Pamiętacie, jak Putin - po zajęciu Krymu i w odpowiedzi na zachodnie sankcje - zakazał importu artykułów spożywczych z UE, USA i kilku innych "wrogich" krajów, żeby rozpieprzyć zachodnie rolnictwo, albo przynajmniej zadać mu dotkliwe straty?
Popatrzcie na listę:
https://www.gov.pl/web/rozwoj-technologia/zakaz-importu-do-rosji
Zupełnie przypadkowo, te właśnie artykuły w Rosji najbardziej podrożały i znajdują się na szczycie ichniejszej listy inflacyjnej
Były już akcje z Białorusią, która w swoim czasie była czołowym dostawcą ryb i owoców morza na rynek rosyjski, mimo że nie ma dostępu do morza. Albo sprzedawała do Rosji więcej jabłek, niż wynosiła ich cała krajowa produkcja. Oczywiście, wszystko z napisem MADE IN BELARUS. Pisała o tym prasa, również u nas.
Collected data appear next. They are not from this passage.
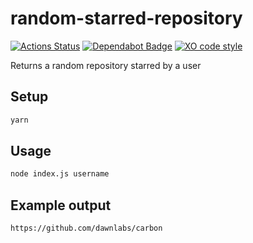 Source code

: # random-starred-repository

[![Actions Status](https://wdp9fww0r9.execute-api.us-west-2.amazonaws.com/production/badge/vintagesucks/random-starred-repository)](https://wdp9fww0r9.execute-api.us-west-2.amazonaws.com/production/results/vintagesucks/random-starred-repository) [![Dependabot Badge](https://img.shields.io/badge/Dependabot-enabled-blue.svg)](https://dependabot.com/) [![XO code style](https://img.shields.io/badge/code_style-XO-5ed9c7.svg)](https://github.com/xojs/xo)

Returns a random repository starred by a user

## Setup
```sh
yarn
```

## Usage
```sh
node index.js username
```

## Example output
```sh
https://github.com/dawnlabs/carbon
```
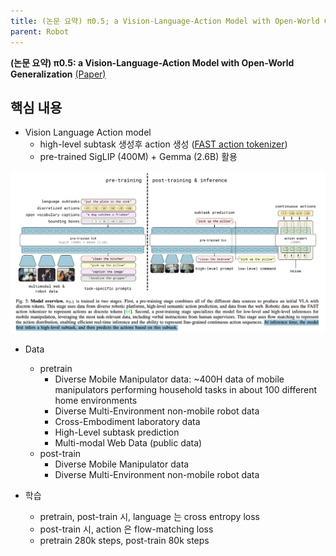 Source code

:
 ```yaml
---
title: (논문 요약) π0.5; a Vision-Language-Action Model with Open-World Generalization
parent: Robot
---
```


**(논문 요약) π0.5: a Vision-Language-Action Model with Open-World Generalization** [(Paper)](https://arxiv.org/pdf/2504.16054)


## 핵심 내용
- Vision Language Action model
  - high-level subtask 생성후 action 생성 ([FAST action tokenizer](https://arxiv.org/pdf/2501.09747))
  - pre-trained SigLIP (400M) + Gemma (2.6B) 활용

<img src="/data/papers/pi0_5/concept.png" width="800" />

- Data
  - pretrain
     - Diverse Mobile Manipulator data: ~400H data of mobile manipulators performing household tasks in about 100 different home environments
     - Diverse Multi-Environment non-mobile robot data
     - Cross-Embodiment laboratory data
     - High-Level subtask prediction
     - Multi-modal Web Data (public data)
  - post-train
     - Diverse Mobile Manipulator data
     - Diverse Multi-Environment non-mobile robot data
  
- 학습
  - pretrain, post-train 시, language 는 cross entropy loss
  - post-train 시, action 은 flow-matching loss
  - pretrain 280k steps, post-train 80k steps


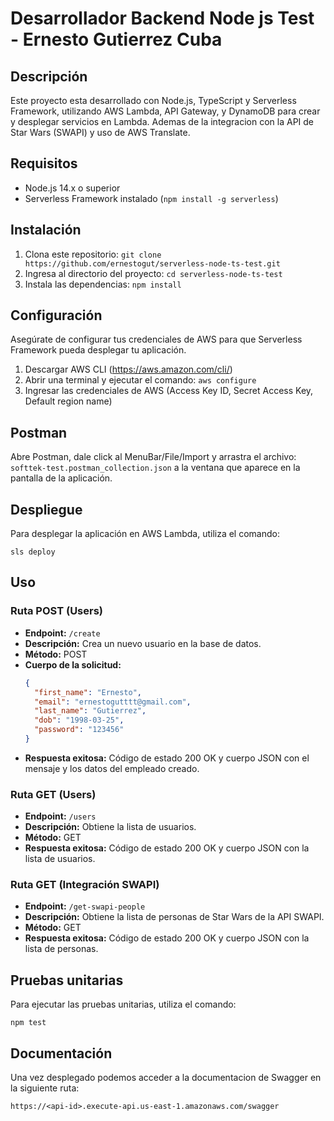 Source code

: # Desarrollador Backend Node js Test - Ernesto Gutierrez Cuba

## Descripción

Este proyecto esta desarrollado con Node.js, TypeScript y Serverless Framework, utilizando AWS Lambda, API Gateway, y DynamoDB para crear y desplegar servicios en Lambda. Ademas de la integracion con la API de Star Wars (SWAPI) y uso de AWS Translate.

## Requisitos

- Node.js 14.x o superior
- Serverless Framework instalado (`npm install -g serverless`)

## Instalación

1. Clona este repositorio: `git clone https://github.com/ernestogut/serverless-node-ts-test.git`
2. Ingresa al directorio del proyecto: `cd serverless-node-ts-test`
3. Instala las dependencias: `npm install`

## Configuración

Asegúrate de configurar tus credenciales de AWS para que Serverless Framework pueda desplegar tu aplicación.

1. Descargar AWS CLI (https://aws.amazon.com/cli/)
2. Abrir una terminal y ejecutar el comando: `aws configure`
3. Ingresar las credenciales de AWS (Access Key ID, Secret Access Key, Default region name)

## Postman

Abre Postman, dale click al MenuBar/File/Import y arrastra el archivo: `softtek-test.postman_collection.json` a la ventana que aparece en la pantalla de la aplicación.

## Despliegue

Para desplegar la aplicación en AWS Lambda, utiliza el comando:

```
sls deploy
```

## Uso

### Ruta POST (Users)

- **Endpoint:** `/create`
- **Descripción:** Crea un nuevo usuario en la base de datos.
- **Método:** POST
- **Cuerpo de la solicitud:**
  ```json
  {
    "first_name": "Ernesto",
    "email": "ernestogutttt@gmail.com",
    "last_name": "Gutierrez",
    "dob": "1998-03-25",
    "password": "123456"
  }
  ```
- **Respuesta exitosa:** Código de estado 200 OK y cuerpo JSON con el mensaje y los datos del empleado creado.

### Ruta GET (Users)

- **Endpoint:** `/users`
- **Descripción:** Obtiene la lista de usuarios.
- **Método:** GET
- **Respuesta exitosa:** Código de estado 200 OK y cuerpo JSON con la lista de usuarios.

### Ruta GET (Integración SWAPI)

- **Endpoint:** `/get-swapi-people`
- **Descripción:** Obtiene la lista de personas de Star Wars de la API SWAPI.
- **Método:** GET
- **Respuesta exitosa:** Código de estado 200 OK y cuerpo JSON con la lista de personas.

## Pruebas unitarias

Para ejecutar las pruebas unitarias, utiliza el comando:

```
npm test
```

## Documentación

Una vez desplegado podemos acceder a la documentacion de Swagger en la siguiente ruta:

```
https://<api-id>.execute-api.us-east-1.amazonaws.com/swagger
```
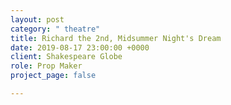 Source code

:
 ```yaml
---
layout: post
category: " theatre"
title: Richard the 2nd, Midsummer Night's Dream
date: 2019-08-17 23:00:00 +0000
client: Shakespeare Globe
role: Prop Maker
project_page: false

---
```

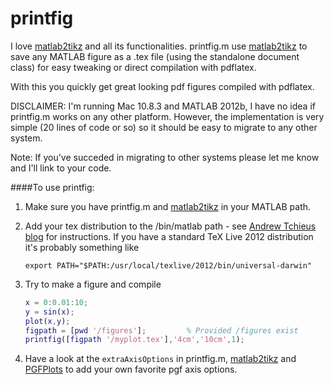 printfig
========

I love [matlab2tikz](https://github.com/nschloe/matlab2tikz) and all its functionalities. printfig.m use [matlab2tikz](https://github.com/nschloe/matlab2tikz)
to save any MATLAB figure as a .tex file (using the standalone document class) for easy tweaking or direct compilation with pdflatex.

With this you quickly get great looking pdf figures compiled with pdflatex.

DISCLAIMER: I'm running Mac 10.8.3 and MATLAB 2012b, I have no idea if printfig.m works on any other platform. However, the implementation is very simple (20 lines of code or so)
so it should be easy to migrate to any other system.

Note: If you've succeded in migrating to other systems please let me know and I'll link to your code.

####To use printfig:
1. Make sure you have printfig.m and [matlab2tikz](https://github.com/nschloe/matlab2tikz) in your MATLAB path.
2. Add your tex distribution to the /bin/matlab path - see [Andrew Tchieus blog](http://atchieu.wordpress.com/2012/04/08/adding-system-paths-tousing-external-unix-tools-from-the-matlab-command-line/) for instructions.
If you have a standard TeX Live 2012 distribution it's probably something like 

      `export PATH="$PATH:/usr/local/texlive/2012/bin/universal-darwin"`

3. Try to make a figure and compile

      ```matlab
      x = 0:0.01:10;
      y = sin(x);
      plot(x,y);
      figpath = [pwd '/figures'];         % Provided /figures exist
      printfig([figpath '/myplot.tex'],'4cm','10cm',1);
      ```
4. Have a look at the `extraAxisOptions` in printfig.m, [matlab2tikz](https://github.com/nschloe/matlab2tikz) and [PGFPlots](http://pgfplots.sourceforge.net) to add your own favorite pgf axis options.
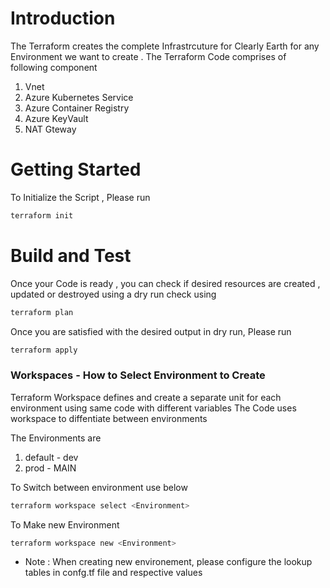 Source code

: # Introduction 

The Terraform creates the complete Infrastrcuture for Clearly Earth for any Environment we want to create . 
The Terraform Code comprises of following component

1) Vnet 
2) Azure Kubernetes Service
3) Azure Container Registry
4) Azure KeyVault
5) NAT Gteway


# Getting Started

To Initialize the Script , Please run 

```bash
terraform init
```

# Build and Test

Once your Code is ready , you can check if desired resources are created , updated or destroyed using a dry run check using 

```bash
terraform plan
```

Once you are satisfied with the desired output in dry run, Please run 

```bash
terraform apply
```

### Workspaces - How to Select Environment to Create

Terraform Workspace defines and create a separate unit for each environment using same code with different variables
The Code uses workspace to diffentiate between environments

The Environments are
1) default - dev
2) prod - MAIN 


To Switch between environment use below 

```bash
terraform workspace select <Environment>
```

To Make new Environment 

```bash
terraform workspace new <Environment>
```


* Note : When creating new environement, please configure the lookup tables in confg.tf file and respective values





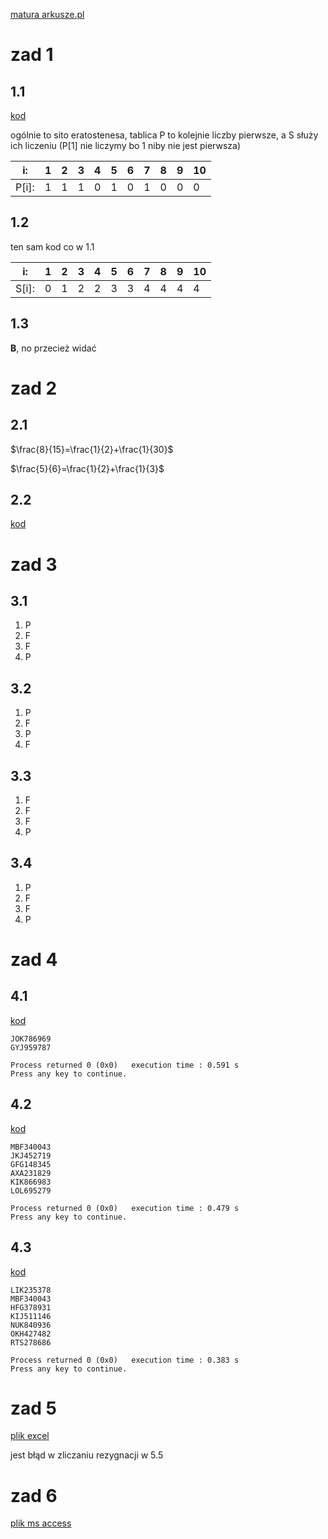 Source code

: [matura arkusze.pl](https://arkusze.pl/matura-informatyka-2020-lipiec-poziom-rozszerzony/)

# zad 1
## 1.1
[kod](cz1/1/11.cpp)

ogólnie to sito eratostenesa, tablica P to kolejnie liczby pierwsze, a S służy ich liczeniu (P[1] nie liczymy bo 1 niby nie jest pierwsza)

i: | 1 | 2 | 3 | 4 | 5 | 6 | 7 | 8 | 9 | 10
---|---|---|---|---|---|---|---|---|---|---
P[i]: | 1 | 1 | 1 | 0 | 1 | 0 | 1 | 0 | 0 | 0

## 1.2
ten sam kod co w 1.1

i: | 1 | 2 | 3 | 4 | 5 | 6 | 7 | 8 | 9 | 10
---|---|---|---|---|---|---|---|---|---|---
S[i]: | 0 | 1 | 2 | 2 | 3 | 3 | 4 | 4 | 4 | 4

## 1.3
**B**, no przecież widać


# zad 2
## 2.1
$\frac{8}{15}=\frac{1}{2}+\frac{1}{30}$

$\frac{5}{6}=\frac{1}{2}+\frac{1}{3}$

## 2.2
[kod](cz1/2/22.cpp)


# zad 3
## 3.1
1. P
2. F
3. F
4. P

## 3.2
1. P
2. F
3. P
4. F

## 3.3
1. F
2. F
3. F
4. P

## 3.4
1. P
2. F
3. F
4. P


# zad 4
## 4.1
[kod](cz2/4/41.cpp)

```
JOK786969
GYJ959787

Process returned 0 (0x0)   execution time : 0.591 s
Press any key to continue.
```

## 4.2
[kod](cz2/4/42.cpp)
```
MBF340043
JKJ452719
GFG148345
AXA231829
KIK866983
LOL695279

Process returned 0 (0x0)   execution time : 0.479 s
Press any key to continue.
```

## 4.3
[kod](cz2/4/43.cpp)
```
LIK235378
MBF340043
HFG378931
KIJ511146
NUK840936
OKH427482
RTS278686

Process returned 0 (0x0)   execution time : 0.383 s
Press any key to continue.
```


# zad 5
[plik excel](cz2/5/myjnia.xlsx)

jest błąd w zliczaniu rezygnacji w 5.5


# zad 6
[plik ms access](cz2/6/ankieta.accdb) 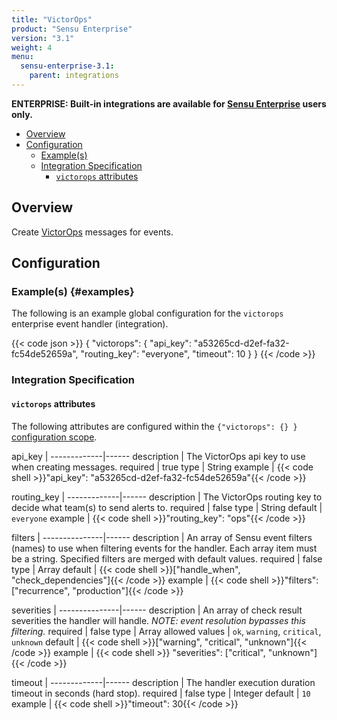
 ```yaml
---
title: "VictorOps"
product: "Sensu Enterprise"
version: "3.1"
weight: 4
menu:
  sensu-enterprise-3.1:
    parent: integrations
---
```

**ENTERPRISE: Built-in integrations are available for [Sensu Enterprise][1]
users only.**

- [Overview](#overview)
- [Configuration](#configuration)
  - [Example(s)](#examples)
  - [Integration Specification](#integration-specification)
    - [`victorops` attributes](#victorops-attributes)

## Overview

Create [VictorOps][2] messages for events.

## Configuration

### Example(s) {#examples}

The following is an example global configuration for the `victorops` enterprise
event handler (integration).

{{< code json >}}
{
  "victorops": {
    "api_key": "a53265cd-d2ef-fa32-fc54de52659a",
    "routing_key": "everyone",
    "timeout": 10
  }
}
{{< /code >}}

### Integration Specification

#### `victorops` attributes

The following attributes are configured within the `{"victorops": {} }`
[configuration scope][3].

api_key      | 
-------------|------
description  | The VictorOps api key to use when creating messages.
required     | true
type         | String
example      | {{< code shell >}}"api_key": "a53265cd-d2ef-fa32-fc54de52659a"{{< /code >}}

routing_key  | 
-------------|------
description  | The VictorOps routing key to decide what team(s) to send alerts to.
required     | false
type         | String
default      | `everyone`
example      | {{< code shell >}}"routing_key": "ops"{{< /code >}}

filters        | 
---------------|------
description    | An array of Sensu event filters (names) to use when filtering events for the handler. Each array item must be a string. Specified filters are merged with default values.
required       | false
type           | Array
default        | {{< code shell >}}["handle_when", "check_dependencies"]{{< /code >}}
example        | {{< code shell >}}"filters": ["recurrence", "production"]{{< /code >}}

severities     | 
---------------|------
description    | An array of check result severities the handler will handle. _NOTE: event resolution bypasses this filtering._
required       | false
type           | Array
allowed values | `ok`, `warning`, `critical`, `unknown`
default        | {{< code shell >}}["warning", "critical", "unknown"]{{< /code >}}
example        | {{< code shell >}} "severities": ["critical", "unknown"]{{< /code >}}

timeout      | 
-------------|------
description  | The handler execution duration timeout in seconds (hard stop).
required     | false
type         | Integer
default      | `10`
example      | {{< code shell >}}"timeout": 30{{< /code >}}

[?]:  #
[1]:  /sensu-enterprise
[2]:  https://victorops.com?ref=sensu-enterprise
[3]:  /sensu-core/1.2/reference/configuration#configuration-scopes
Nawet te kacapskie dekle musiały się więc kapnąć, że ktoś ich robi w c⁎⁎ja, ale nic z tym nie zrobili, bo potrzebowali tych ryb i tych jabłek, więc udawali że wierzą, że to białoruskie
Obchodzenie wrogich sankcji - nie dziwię się. Ale obchodzenie własnych sankcji, to już wyższy poziom rusyfikacji.
P.S. Rozpieprzenia zachodniego rolnictwa nie stwierdzono.